Privatizing Air-Traffic Control — Trump’s Proposal A Good Idea

Trump’s proposal would be a step in the right direction.

If you think about the businesses you really hate, you’ll notice that many of them have something in common: They are in industries with a big federal footprint — banks, cable companies, health-insurance providers, and, bane of my personal existence, airlines.

If the word “capitalism” makes you think of the Apple Store, then it gives you a nice fuzzy Milton Friedman vibe; if the word “capitalism” makes you think of Wells Fargo’s shenanigans or trying to get Nasty McEvil Stupidface Health Partners to approve your mom’s dialysis, then it gives you more of a Karl Marx, Shining Path kind of a feeling.

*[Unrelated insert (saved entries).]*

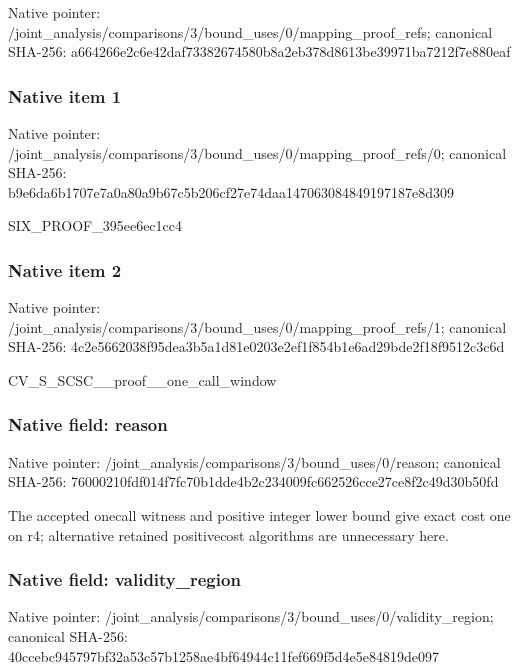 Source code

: \documentclass[10pt,a4paper]{article}
\begin{document}
Native pointer: /joint\_analysis/comparis\allowbreak{}ons/3/bound\_uses/0/mappi\allowbreak{}ng\_proof\_refs; canonical SHA-256: a664266e2c6e42daf7338267\allowbreak{}4580b8a2eb378d8613be3997\allowbreak{}1ba7212f7e880eaf



\subsubsection{Native item 1}


Native pointer: /joint\_analysis/comparis\allowbreak{}ons/3/bound\_uses/0/mappi\allowbreak{}ng\_proof\_refs/0; canonical SHA-256: b9e6da6b1707e7a0a80a9b67\allowbreak{}c5b206cf27e74daa14706308\allowbreak{}4849197187e8d309


SIX\_PROOF\_395ee6ec1cc4


\subsubsection{Native item 2}


Native pointer: /joint\_analysis/comparis\allowbreak{}ons/3/bound\_uses/0/mappi\allowbreak{}ng\_proof\_refs/1; canonical SHA-256: 4c2e5662038f95dea3b5a1d8\allowbreak{}1e0203e2ef1f854b1e6ad29b\allowbreak{}de2f18f9512c3c6d


CV\_S\_SCSC\_\_proof\_\_one\_call\_window


\subsubsection{Native field: reason}


Native pointer: /joint\_analysis/comparis\allowbreak{}ons/3/bound\_uses/0/reaso\allowbreak{}n; canonical SHA-256: 76000210fdf014f7fc70b1dd\allowbreak{}e4b2c234009fc662526cce27\allowbreak{}ce8f2c49d30b50fd


The accepted onecall witness and positive integer lower bound give exact cost one on r4; alternative retained positivecost algorithms are unnecessary here.


\subsubsection{Native field: validity\_region}


Native pointer: /joint\_analysis/comparis\allowbreak{}ons/3/bound\_uses/0/valid\allowbreak{}ity\_region; canonical SHA-256: 40ccebc945797bf32a53c57b\allowbreak{}1258ae4bf64944c11fef669f\allowbreak{}5d4e5e84819de097
\end{document}
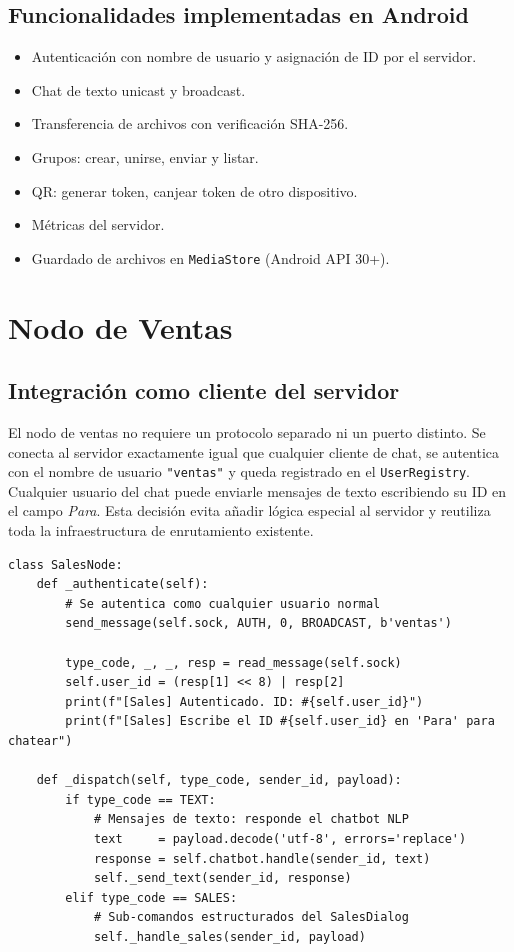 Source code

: \documentclass[12pt,a4paper]{article}
\begin{document}
\subsection{Funcionalidades implementadas en Android}

\begin{itemize}
  \item Autenticación con nombre de usuario y asignación de ID por el servidor.
  \item Chat de texto unicast y broadcast.
  \item Transferencia de archivos con verificación SHA-256.
  \item Grupos: crear, unirse, enviar y listar.
  \item QR: generar token, canjear token de otro dispositivo.
  \item Métricas del servidor.
  \item Guardado de archivos en \texttt{MediaStore} (Android API 30+).
\end{itemize}

\section{Nodo de Ventas}

\subsection{Integración como cliente del servidor}

El nodo de ventas no requiere un protocolo separado ni un puerto distinto.
Se conecta al servidor exactamente igual que cualquier cliente de chat,
se autentica con el nombre de usuario \texttt{"ventas"} y queda registrado
en el \texttt{UserRegistry}. Cualquier usuario del chat puede enviarle
mensajes de texto escribiendo su ID en el campo \emph{Para}. Esta decisión
evita añadir lógica especial al servidor y reutiliza toda la infraestructura
de enrutamiento existente.

\begin{lstlisting}[style=python, caption={main.py --- autenticación y dispatch del nodo}]
class SalesNode:
    def _authenticate(self):
        # Se autentica como cualquier usuario normal
        send_message(self.sock, AUTH, 0, BROADCAST, b'ventas')

        type_code, _, _, resp = read_message(self.sock)
        self.user_id = (resp[1] << 8) | resp[2]
        print(f"[Sales] Autenticado. ID: #{self.user_id}")
        print(f"[Sales] Escribe el ID #{self.user_id} en 'Para' para chatear")

    def _dispatch(self, type_code, sender_id, payload):
        if type_code == TEXT:
            # Mensajes de texto: responde el chatbot NLP
            text     = payload.decode('utf-8', errors='replace')
            response = self.chatbot.handle(sender_id, text)
            self._send_text(sender_id, response)
        elif type_code == SALES:
            # Sub-comandos estructurados del SalesDialog
            self._handle_sales(sender_id, payload)
\end{lstlisting}
\end{document}
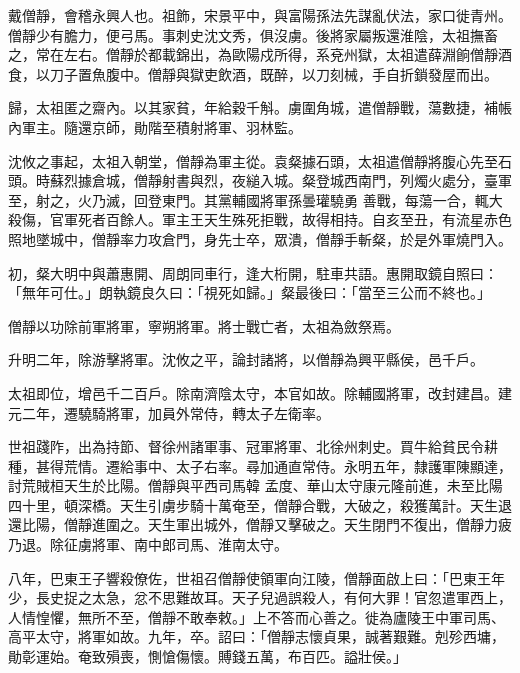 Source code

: \begin{pinyinscope}
 戴僧靜，會稽永興人也。祖飾，宋景平中，與富陽孫法先謀亂伏法，家口徙青州。僧靜少有膽力，便弓馬。事刺史沈文秀，俱沒虜。後將家屬叛還淮陰，太祖撫畜之，常在左右。僧靜於都載錦出，為歐陽戍所得，系兗州獄，太祖遣薛淵餉僧靜酒食，以刀子置魚腹中。僧靜與獄吏飲酒，既醉，以刀刻械，手自折鎖發屋而出。



 歸，太祖匿之齋內。以其家貧，年給穀千斛。虜圍角城，遣僧靜戰，蕩數捷，補帳內軍主。隨還京師，勛階至積射將軍、羽林監。



 沈攸之事起，太祖入朝堂，僧靜為軍主從。袁粲據石頭，太祖遣僧靜將腹心先至石頭。時蘇烈據倉城，僧靜射書與烈，夜縋入城。粲登城西南門，列燭火處分，臺軍至，射之，火乃滅，回登東門。其黨輔國將軍孫曇瓘驍勇
 善戰，每蕩一合，輒大殺傷，官軍死者百餘人。軍主王天生殊死拒戰，故得相持。自亥至丑，有流星赤色照地墜城中，僧靜率力攻倉門，身先士卒，眾潰，僧靜手斬粲，於是外軍燒門入。



 初，粲大明中與蕭惠開、周朗同車行，逢大桁開，駐車共語。惠開取鏡自照曰：「無年可仕。」朗執鏡良久曰：「視死如歸。」粲最後曰：「當至三公而不終也。」



 僧靜以功除前軍將軍，寧朔將軍。將士戰亡者，太祖為斂祭焉。



 升明二年，除游擊將軍。沈攸之平，論封諸將，以僧靜為興平縣侯，邑千戶。



 太祖即位，增邑千二百戶。除南濟陰太守，本官如故。除輔國將軍，改封建昌。建元二年，遷驍騎將軍，加員外常侍，轉太子左衛率。



 世祖踐阼，出為持節、督徐州諸軍事、冠軍將軍、北徐州刺史。買牛給貧民令耕種，甚得荒情。遷給事中、太子右率。尋加通直常侍。永明五年，隸護軍陳顯達，討荒賊桓天生於比陽。僧靜與平西司馬韓
 孟度、華山太守康元隆前進，未至比陽四十里，頓深橋。天生引虜步騎十萬奄至，僧靜合戰，大破之，殺獲萬計。天生退還比陽，僧靜進圍之。天生軍出城外，僧靜又擊破之。天生閉門不復出，僧靜力疲乃退。除征虜將軍、南中郎司馬、淮南太守。



 八年，巴東王子響殺僚佐，世祖召僧靜使領軍向江陵，僧靜面啟上曰：「巴東王年少，長史捉之太急，忿不思難故耳。天子兒過誤殺人，有何大罪！官忽遣軍西上，人情惶懼，無所不至，僧靜不敢奉敕。」上不答而心善之。徙為廬陵王中軍司馬、高平太守，將軍如故。九年，卒。詔曰：「僧靜志懷貞果，誠著艱難。剋殄西墉，勛彰運始。奄致殞喪，惻愴傷懷。賻錢五萬，布百匹。謚壯侯。」




\end{pinyinscope}
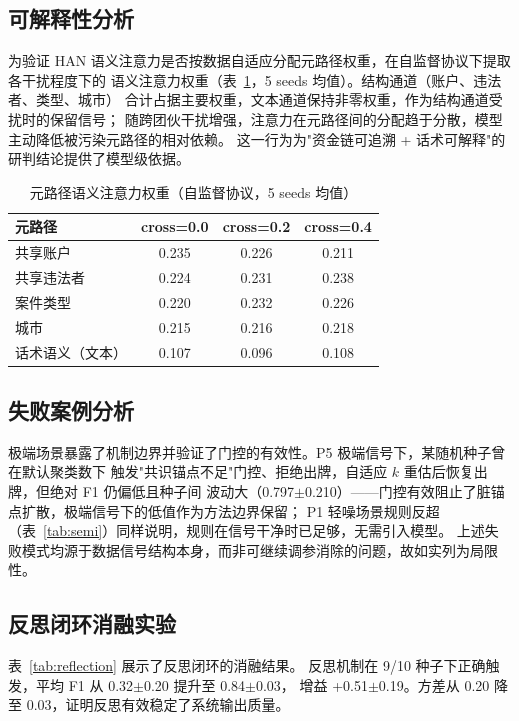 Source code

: \documentclass[12pt,a4paper,fontset=windows]{ctexart}
\begin{document}
\subsection{可解释性分析}

为验证 HAN 语义注意力是否按数据自适应分配元路径权重，在自监督协议下提取各干扰程度下的
语义注意力权重（表~\ref{tab:attn}，5 seeds 均值）。结构通道（账户、违法者、类型、城市）
合计占据主要权重，文本通道保持非零权重，作为结构通道受扰时的保留信号；
随跨团伙干扰增强，注意力在元路径间的分配趋于分散，模型主动降低被污染元路径的相对依赖。
这一行为为"资金链可追溯 + 话术可解释"的研判结论提供了模型级依据。

\begin{table}[htbp]
  \centering
  \caption{元路径语义注意力权重（自监督协议，5 seeds 均值）}
  \label{tab:attn}
  \begin{tabular}{lccc}
    \toprule
    元路径 & cross=0.0 & cross=0.2 & cross=0.4 \\
    \midrule
    共享账户 & 0.235 & 0.226 & 0.211 \\
    共享违法者 & 0.224 & 0.231 & 0.238 \\
    案件类型 & 0.220 & 0.232 & 0.226 \\
    城市 & 0.215 & 0.216 & 0.218 \\
    话术语义（文本） & 0.107 & 0.096 & 0.108 \\
    \bottomrule
  \end{tabular}
\end{table}

\subsection{失败案例分析}

极端场景暴露了机制边界并验证了门控的有效性。P5 极端信号下，某随机种子曾在默认聚类数下
触发"共识锚点不足"门控、拒绝出牌，自适应 $k$ 重估后恢复出牌，但绝对 F1 仍偏低且种子间
波动大（0.797$\pm$0.210）——门控有效阻止了脏锚点扩散，极端信号下的低值作为方法边界保留；
P1 轻噪场景规则反超（表~\ref{tab:semi}）同样说明，规则在信号干净时已足够，无需引入模型。
上述失败模式均源于数据信号结构本身，而非可继续调参消除的问题，故如实列为局限性。

\subsection{反思闭环消融实验}

表~\ref{tab:reflection} 展示了反思闭环的消融结果。
反思机制在 9/10 种子下正确触发，平均 F1 从 0.32$\pm$0.20 提升至 0.84$\pm$0.03，
增益 +0.51$\pm$0.19。方差从 0.20 降至 0.03，证明反思有效稳定了系统输出质量。
\end{document}
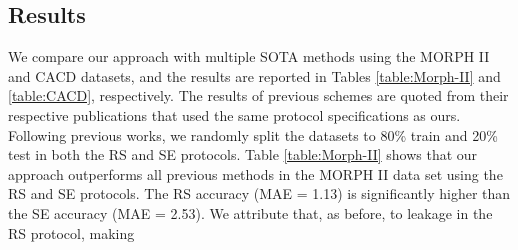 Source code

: \documentclass[10pt,journal]{IEEEtran}\usepackage{amsfonts}
\begin{document}
\subsection{Results}

\label{subsec:results}

We compare our approach with multiple SOTA methods using the MORPH II
\cite{1613043} and CACD \cite{chen14cross} datasets, and the results are
reported in Tables \ref{table:Morph-II} and \ref{table:CACD}, respectively.
The results of previous schemes are quoted from their respective publications
that used the same protocol specifications as ours. Following previous works,
we randomly split the datasets to 80\% train and 20\% test in both the RS and
SE protocols. Table \ref{table:Morph-II} shows that our approach outperforms
all previous methods in the MORPH II data set using the RS and SE protocols.
The RS accuracy (MAE = 1.13) is significantly higher than the SE accuracy (MAE
= 2.53). We attribute that, as before, to leakage in the RS protocol, making
\end{document}
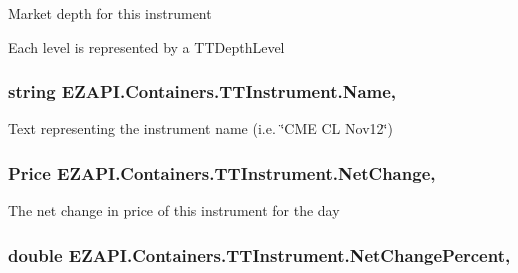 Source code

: Market depth for this instrument 

Each level is represented by a T\-T\-Depth\-Level\hypertarget{class_e_z_a_p_i_1_1_containers_1_1_t_t_instrument_a87cf4ed780ad325b1f838ee97c043fe3}{
\subsubsection[{Name}]{\setlength{\rightskip}{0pt plus 5cm}string E\-Z\-A\-P\-I.\-Containers.\-T\-T\-Instrument.\-Name\hspace{0.3cm}{\ttfamily [get]}, {\ttfamily [set]}}}\label{class_e_z_a_p_i_1_1_containers_1_1_t_t_instrument_a87cf4ed780ad325b1f838ee97c043fe3}


Text representing the instrument name (i.\-e. \char`\"{}\-C\-M\-E C\-L Nov12\char`\"{}) 

\hypertarget{class_e_z_a_p_i_1_1_containers_1_1_t_t_instrument_aa603e1f65e403735c026065d28669292}{
\subsubsection[{Net\-Change}]{\setlength{\rightskip}{0pt plus 5cm}Price E\-Z\-A\-P\-I.\-Containers.\-T\-T\-Instrument.\-Net\-Change\hspace{0.3cm}{\ttfamily [get]}, {\ttfamily [set]}}}\label{class_e_z_a_p_i_1_1_containers_1_1_t_t_instrument_aa603e1f65e403735c026065d28669292}


The net change in price of this instrument for the day 

\hypertarget{class_e_z_a_p_i_1_1_containers_1_1_t_t_instrument_afe80f04bedf1e51d1983bc81798fae80}{
\subsubsection[{Net\-Change\-Percent}]{\setlength{\rightskip}{0pt plus 5cm}double E\-Z\-A\-P\-I.\-Containers.\-T\-T\-Instrument.\-Net\-Change\-Percent\hspace{0.3cm}{\ttfamily [get]}, {\ttfamily [set]}}}\label{class_e_z_a_p_i_1_1_containers_1_1_t_t_instrument_afe80f04bedf1e51d1983bc81798fae80}


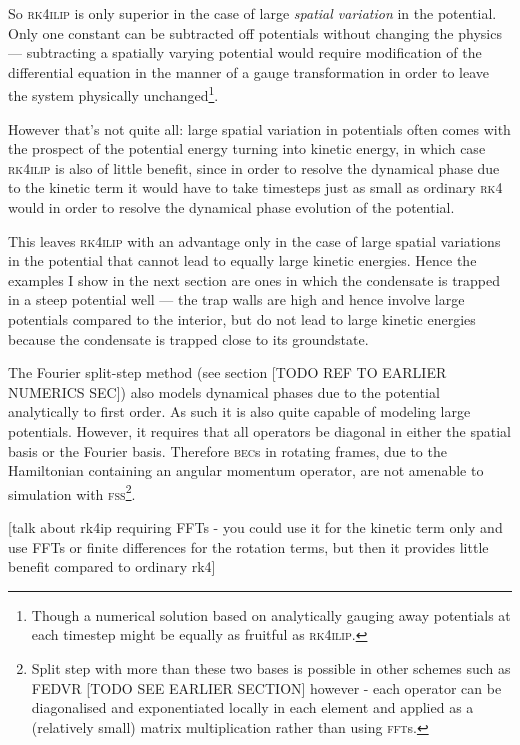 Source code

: So \textsc{rk4ilip} is only superior in the case of large \emph{spatial variation} in the potential. Only one constant can be subtracted off potentials without changing the physics --- subtracting a spatially varying potential would require modification of the differential equation in the manner of a gauge transformation in order to leave the system physically unchanged\footnote{Though a numerical solution based on analytically gauging away potentials at each timestep might be equally as fruitful as \textsc{rk4ilip}.}.

However that's not quite all: large spatial variation in potentials often comes with the prospect of the potential energy turning into kinetic energy, in which case \textsc{rk4ilip} is also of little benefit, since in order to resolve the dynamical phase due to the kinetic term it would have to take timesteps just as small  as ordinary \textsc{rk4} would in order to resolve the dynamical phase evolution of the potential.

This leaves \textsc{rk4ilip} with an advantage only in the case of large spatial variations in the potential that cannot lead to equally large kinetic energies. Hence the examples I show in the next section are ones in which the condensate is trapped in a steep potential well --- the trap walls are high and hence involve large potentials compared to the interior, but do not lead to large kinetic energies because the condensate is trapped close to its groundstate.

The Fourier split-step method (see section [TODO REF TO EARLIER NUMERICS SEC]) also models dynamical phases due to the potential analytically to first order. As such it is also quite capable of modeling large potentials. However, it requires that all operators be diagonal in either the spatial basis or the Fourier basis. Therefore \textsc{bec}s in rotating frames, due to the Hamiltonian containing an angular momentum operator, are not amenable to simulation with \textsc{fss}\footnote{Split step with more than these two bases is possible in other schemes such as \textsc{FEDVR} [TODO SEE EARLIER SECTION] however - each operator can be diagonalised and exponentiated locally in each element and applied as a (relatively small) matrix multiplication rather than using \textsc{fft}s.}.

[talk about rk4ip requiring FFTs - you could use it for the kinetic term only and use FFTs or finite differences for the rotation terms, but then it provides little benefit compared to ordinary rk4]

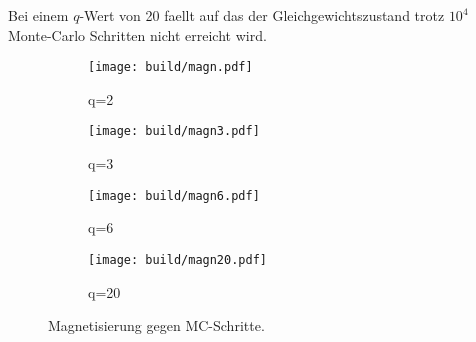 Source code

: \documentclass{scrartcl}
\begin{document}
Bei einem $q$-Wert von 20 faellt auf das der Gleichgewichtszustand trotz $10^4$
Monte-Carlo Schritten nicht erreicht wird.
\begin{figure}[ht]
		\centering
		\begin{subfigure}[b]{0.49\textwidth}
				\begin{center}
						\texttt{[image: build/magn.pdf]}
				\end{center}
				\caption{q=2}
		\end{subfigure}
		\begin{subfigure}[b]{0.49\textwidth}
				\begin{center}
						\texttt{[image: build/magn3.pdf]}
				\end{center}
				\caption{q=3}
		\end{subfigure}
		\begin{subfigure}[b]{0.49\textwidth}
				\begin{center}
						\texttt{[image: build/magn6.pdf]}
				\end{center}
				\caption{q=6}
		\end{subfigure}
		\begin{subfigure}[b]{0.49\textwidth}
				\begin{center}
						\texttt{[image: build/magn20.pdf]}
				\end{center}
				\caption{q=20}
		\end{subfigure}
		\caption{Magnetisierung gegen MC-Schritte.}%
		\label{fig:1}
\end{figure}
\end{document}
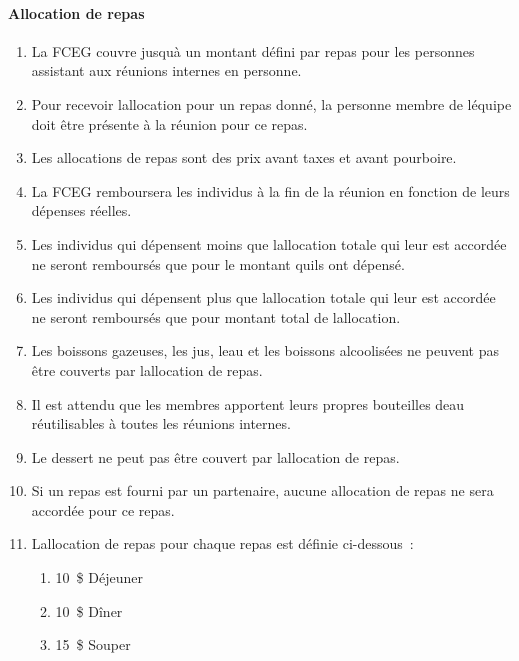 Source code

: \paragraph{Allocation de repas}
\begin{enumerate}
 \item
  La FCEG couvre jusqu\textquotesingle à un montant défini par repas pour les personnes assistant aux réunions internes en personne.
 \item
  Pour recevoir l\textquotesingle allocation pour un repas donné, la personne membre de l\textquotesingle équipe doit être présente à la réunion pour ce repas.
 \item
  Les allocations de repas sont des prix avant taxes et avant pourboire.
 \item
  La FCEG remboursera les individus à la fin de la réunion en fonction de leurs dépenses réelles.
 \item
  Les individus qui dépensent moins que l\textquotesingle allocation totale qui leur est accordée ne seront remboursés que pour le montant qu\textquotesingle ils ont dépensé.
 \item
  Les individus qui dépensent plus que l\textquotesingle allocation totale qui leur est accordée ne seront remboursés que pour montant total de l\textquotesingle allocation.
 \item
  Les boissons gazeuses, les jus, l\textquotesingle eau et les boissons alcoolisées ne peuvent pas être couverts par l\textquotesingle allocation de repas.
 \item
  Il est attendu que les membres apportent leurs propres bouteilles d\textquotesingle eau réutilisables à toutes les réunions internes.
 \item
  Le dessert ne peut pas être couvert par l\textquotesingle allocation de repas.
 \item
  Si un repas est fourni par un partenaire, aucune allocation de repas ne sera accordée pour ce repas.
 \item
  L\textquotesingle allocation de repas pour chaque repas est définie ci-dessous~:

  \begin{enumerate}
   \item
    10~\$ Déjeuner
   \item
    10~\$ Dîner
   \item
    15~\$ Souper
  \end{enumerate}

\end{enumerate}

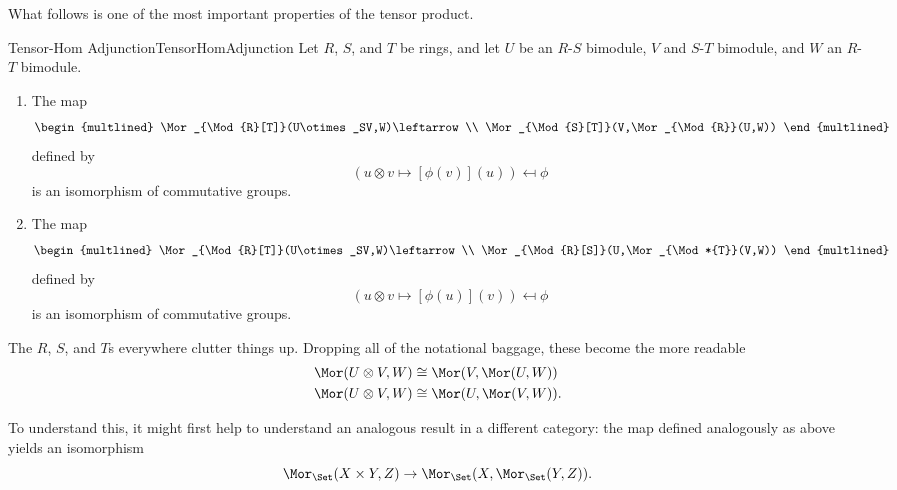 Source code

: What follows is one of the most important properties of the tensor product.
\begin{thm}{Tensor-Hom Adjunction}{TensorHomAdjunction}
	Let $R$, $S$, and $T$ be rings, and let $U$ be an $R$-$S$ bimodule, $V$ and $S$-$T$ bimodule, and $W$ an $R$-$T$ bimodule.
	\begin{enumerate}
		\item \label{TensorHomAdjunction(i)}The map
		\begin{equation}\label{eqn5.3.7}
		\begin{multlined}
		\Mor _{\Mod{R}[T]}(U\otimes _SV,W)\leftarrow \\ \Mor _{\Mod{S}[T]}(V,\Mor _{\Mod{R}}(U,W))
		\end{multlined}
		\end{equation}
		defined by
		\begin{equation}\label{eqn5.3.8}
		(u\otimes v\mapsto [\phi (v)](u))\mapsfrom \phi
		\end{equation}
		is an isomorphism of commutative groups.
		\item \label{TensorHomAdjunction(ii)}The map
		\begin{equation}\label{eqn5.3.9}
		\begin{multlined}
		\Mor _{\Mod{R}[T]}(U\otimes _SV,W)\leftarrow \\ \Mor _{\Mod{R}[S]}(U,\Mor _{\Mod*{T}}(V,W))
		\end{multlined}
		\end{equation}
		defined by
		\begin{equation}
		(u\otimes v\mapsto [\phi (u)](v))\mapsfrom \phi
		\end{equation}
		is an isomorphism of commutative groups.
	\end{enumerate}
	\begin{rmk}
		The $R$, $S$, and $T$s everywhere clutter things up.  Dropping all of the notational baggage, these become the more readable
		\begin{align*}
		\Mor (U\otimes V,W) & \cong \Mor (V,\Mor (U,W)) \\
		\Mor (U\otimes V,W) & \cong \Mor (U,\Mor (V,W)).
		\end{align*}
	\end{rmk}
	\begin{rmk}
		To understand this, it might first help to understand an analogous result in a different category:  the map defined analogously as above yields an isomorphism
		\begin{equation*}
		\Mor _{\Set}(X\times Y,Z)\rightarrow \Mor _{\Set}(X,\Mor _{\Set}(Y,Z)).

\end{equation*}
\end{rmk}
\end{thm}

Air travel in the United States is terrible, both in absolute terms and relative to air travel in other parts of the world. President Donald Trump has proposed trying to fix one of its defects — air-traffic control — by privatizing the activity and entrusting it to a new nonprofit corporation. The model here isn’t some Rothbardian fantasyland or a hypercapitalist city-state such as Singapore but our nice neighbor to the north, Canada, which keeps out-scoring the United States on the Heritage Foundation’s economic-liberty rankings in spite of its commie health-care system. Canada’s air-traffic control is managed by a truly private corporation, Nav Canada, which receives no government funding but instead operates on fees charged to airlines and other flight operators and raises capital in the private markets the same as any other business. It seems to work pretty well, and Nav Canada recently — get this — lowered its fees. The Trump administration, taking up legislation authored by Bill Schuster (R., Pa.), wants to emulate that model in the United States.